We recently visited Bangladesh to evaluate our projects in the urban slums of Dhaka and Chittagong. We are always thankful for the chance to connect with our colleagues abroad and to see how our projects are changing lives.
Below are a few highlights from our visit.
Breaking the Cycle of Poverty—Girls like Isra can go to School
Isra Jahan is a smiley, smart 12 year old, who dreams of one day becoming a doctor that serves poor clients. Her dad, Ibrahim, is a street vendor, selling snacks from his handcart. Ibrahim doesn’t earn enough money for the family to live in an apartment with running water, so they live in a slum. With no access to water, Isra’s responsibility was to make daily trips to the river, which meant not going to school.
Thanks to your support, our Bangladesh partner helped the Jahans and their neighbors construct a water system right in their compound. Clean water is now readily available for all their needs. Isra told us she is especially excited—instead of collecting water every day, she can stay in school and pursue her dream of becoming a doctor.
Using Theater to Promote Hygiene Messages
It’s hard enough keeping a child clean and healthy in the best of circumstances. Imagine raising a child in a slum. The slum environment presents the worst circumstances when it comes to hygiene.
Our local partner, DSK, is well aware of the challenges children face in Dhaka’s poorest neighborhoods like Kamrangirchar and Pallabi. Getting hygiene messages across can be difficult, but success can mean the difference between life and death. DSK has recently enhanced its hygiene-education program by adding a Cultural Program Team, employing local talent to perform songs and skits with hygiene themes.
We were fortunate to see a performance during our visit to Pallabi. Dozens of local kids crowded the stage and gave their full attention to the actors and singers. Their laughs and smiles convinced us the skits and songs were effective tools for grabbing attention and providing children with a few simple steps to protect their health.
Going One Step Further—Improving Sanitation
One goal of our visit was to assess our local partner’s efforts to improve the handling and treatment of sewage. In most urban areas around the world, human waste is disposed into local waterways untreated. Much of it flows in open ditches. Dhaka is no exception—only about 2% of the waste of the city, including the most affluent neighborhoods, is treated before it empties into open waterways.
All the clean drinking water in the world won’t protect people’s health if human waste is untreated or flowing in open ditches.

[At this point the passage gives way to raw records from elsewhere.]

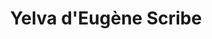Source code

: ---
layout: page
title: Yelva d'Eugène Scribe
permalink: /yelva2/
slider:
  text_color: white
  shadow_color: white
  slides: 
    - image: /images/2011/Yelva/Spectacle théâtre 21052011 130.JPG
    - image: /images/2011/Yelva/Spectacle théâtre 21052011 132.JPG
    - image: /images/2011/Yelva/Spectacle théâtre 21052011 136.JPG
    - image: /images/2011/Yelva/Spectacle théâtre 21052011 138.JPG
    - image: /images/2011/Yelva/Spectacle théâtre 21052011 140.JPG
    - image: /images/2011/Yelva/Spectacle théâtre 21052011 142.JPG
    - image: /images/2011/Yelva/Spectacle théâtre 21052011 143.JPG
    - image: /images/2011/Yelva/Spectacle théâtre 21052011 144.JPG
    - image: /images/2011/Yelva/Spectacle théâtre 21052011 148.JPG
    - image: /images/2011/Yelva/Spectacle théâtre 21052011 149.JPG
    - image: /images/2011/Yelva/Spectacle théâtre 21052011 154.JPG
    - image: /images/2011/Yelva/Spectacle théâtre 21052011 156.JPG
    - image: /images/2011/Yelva/Spectacle théâtre 21052011 157.JPG
    - image: /images/2011/Yelva/Spectacle théâtre 21052011 158.JPG
    - image: /images/2011/Yelva/Spectacle théâtre 21052011 160.JPG
    - image: /images/2011/Yelva/Spectacle théâtre 21052011 161.JPG
    - image: /images/2011/Yelva/Spectacle théâtre 21052011 164.JPG
    - image: /images/2011/Yelva/Spectacle théâtre 21052011 166.JPG
    - image: /images/2011/Yelva/Spectacle théâtre 21052011 167.JPG
    - image: /images/2011/Yelva/Spectacle théâtre 21052011 170.JPG
    - image: /images/2011/Yelva/Spectacle théâtre 21052011 171.JPG
    - image: /images/2011/Yelva/Spectacle théâtre 21052011 174.JPG
    - image: /images/2011/Yelva/Spectacle théâtre 21052011 175.JPG
    - image: /images/2011/Yelva/Spectacle théâtre 21052011 177.JPG
    - image: /images/2011/Yelva/Spectacle théâtre 21052011 179.JPG
    - image: /images/2011/Yelva/Spectacle théâtre 21052011 181.JPG
    - image: /images/2011/Yelva/Spectacle théâtre 21052011 184bis.jpg
    - image: /images/2011/Yelva/Spectacle théâtre 21052011 185.JPG
    - image: /images/2011/Yelva/Spectacle théâtre 21052011 188.JPG
    - image: /images/2011/Yelva/Spectacle théâtre 21052011 189.JPG
    - image: /images/2011/Yelva/Spectacle théâtre 21052011 191.JPG
    - image: /images/2011/Yelva/Spectacle théâtre 21052011 192.JPG
    - image: /images/2011/Yelva/Spectacle théâtre 21052011 193.JPG
    - image: /images/2011/Yelva/Spectacle théâtre 21052011 195.JPG
    - image: /images/2011/Yelva/Spectacle théâtre 21052011 197.JPG
    - image: /images/2011/Yelva/Spectacle théâtre 21052011 202.JPG
    - image: /images/2011/Yelva/Spectacle théâtre 21052011 203bis.jpg
    - image: /images/2011/Yelva/Spectacle théâtre 21052011 206bis.jpg
    - image: /images/2011/Yelva/Spectacle théâtre 21052011 207.JPG
    - image: /images/2011/Yelva/Spectacle théâtre 21052011 211bis.jpg
    - image: /images/2011/Yelva/Spectacle théâtre 21052011 214bis.jpg
    - image: /images/2011/Yelva/Spectacle théâtre 21052011 215.JPG
    - image: /images/2011/Yelva/Spectacle théâtre 21052011 216.JPG
    - image: /images/2011/Yelva/Spectacle théâtre 21052011 219.JPG
    - image: /images/2011/Yelva/Spectacle théâtre 21052011 221.JPG
    - image: /images/2011/Yelva/Spectacle théâtre 21052011 224.JPG

---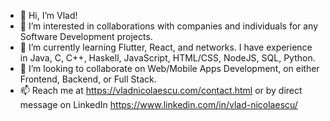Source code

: - 👋 Hi, I’m Vlad!
- 👀 I’m interested in collaborations with companies and individuals for any Software Development projects.
- 🌱 I’m currently learning Flutter, React, and networks. I have experience in Java, C, C++, Haskell, JavaScript, HTML/CSS, NodeJS, SQL, Python.
- 💞️ I’m looking to collaborate on Web/Mobile Apps Development, on either Frontend, Backend, or Full Stack.
- 📫 Reach me at https://vladnicolaescu.com/contact.html or by direct message on LinkedIn https://www.linkedin.com/in/vlad-nicolaescu/

<!---
vladioannicolaescu/vladioannicolaescu is a ✨ special ✨ repository because its `README.md` (this file) appears on your GitHub profile.
You can click the Preview link to take a look at your changes.
--->
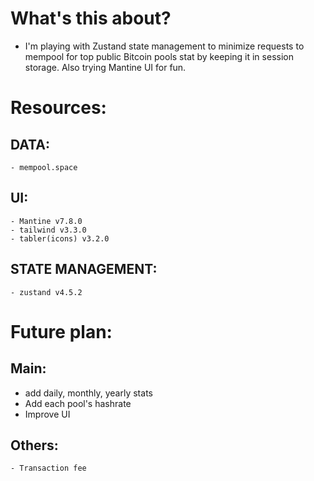 # What's this about? 
- I'm playing with Zustand state management to minimize requests to mempool for top public Bitcoin pools stat by keeping it in session storage.
Also trying Mantine UI for fun.

# Resources:
  ## DATA: 
    - mempool.space
  ## UI:
    - Mantine v7.8.0
    - tailwind v3.3.0
    - tabler(icons) v3.2.0 
  ## STATE MANAGEMENT:
    - zustand v4.5.2

# Future plan: 
  ## Main:
  - add daily, monthly, yearly stats
  - Add each pool's hashrate
  - Improve UI 
  ## Others:
    - Transaction fee
  
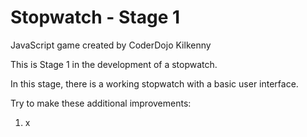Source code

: # Stopwatch - Stage 1
JavaScript game created by CoderDojo Kilkenny

This is Stage 1 in the development of a stopwatch.

In this stage, there is a working stopwatch with a basic user interface.

Try to make these additional improvements:

1. x
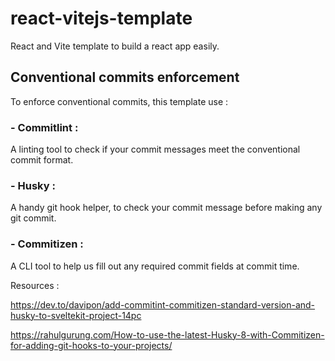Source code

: # react-vitejs-template
React and Vite template to build a react app easily.

## Conventional commits enforcement
To enforce conventional commits, this template use :
### - Commitlint : 
A linting tool to check if your commit messages meet the conventional commit format.

### - Husky : 
A handy git hook helper, to check your commit message before making any git commit.

### - Commitizen :
A CLI tool to help us fill out any required commit fields at commit time.

Resources :

https://dev.to/davipon/add-commitint-commitizen-standard-version-and-husky-to-sveltekit-project-14pc

https://rahulgurung.com/How-to-use-the-latest-Husky-8-with-Commitizen-for-adding-git-hooks-to-your-projects/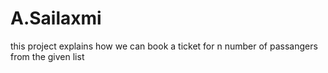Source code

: # A.Sailaxmi
this project explains how we can book a ticket for n number of passangers from the given list 
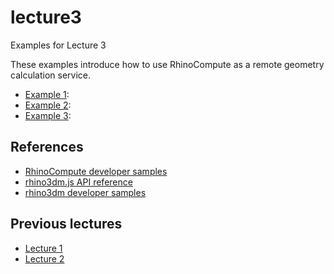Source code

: # lecture3

Examples for Lecture 3

These examples introduce how to use RhinoCompute as a remote geometry calculation service.

- [Example 1](example1):
- [Example 2](example2):
- [Example 3](example3):

## References

- [RhinoCompute developer samples](https://github.com/mcneel/rhino-developer-samples/tree/7/compute)
- [rhino3dm.js API reference](https://mcneel.github.io/rhino3dm/javascript/api/index.html)
- [rhino3dm developer samples](https://github.com/mcneel/rhino-developer-samples/tree/7/rhino3dm)

## Previous lectures

- [Lecture 1](https://github.com/iaac-macad-s1/lecture1) 
- [Lecture 2](https://github.com/iaac-macad-s1/lecture2)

Wastewater Treatment System
To improve sanitation issues, DSK is piloting a decentralized wastewater treatment system for a cluster of community toilets serving roughly 750 people. They are using a simple process that does not need electricity and relies on microorganisms to break down the biodegradable material. If the treatment process is effective, we can replicate it in other locations.
The most immediate and apparent sanitation improvement we witnessed with the pilot project was the use of buried pipe. Instead of open ditches of flowing sewage, communities have an underground system of sewer pipes, making this a noticeably cleaner, odor-free, and healthier place to live.
Our Projects are Leading the Way
We are very pleased to be taking on this new challenge in partnership with DSK. Wastewater treatment is almost always the responsibility of government and very seldom managed by private enterprise. In our own country, this next step began in 1972 when we passed the Clean Water Act. That legislation was accompanied by generous federal and state grants covering up to 90% of the costs. However, for this to be sustainable in our project areas, we need to find treatment options that can be sustained by the people we serve.
Community members appreciate these changes and are proud to be leading the way towards an improved standard of living for themselves and all of Bangladesh.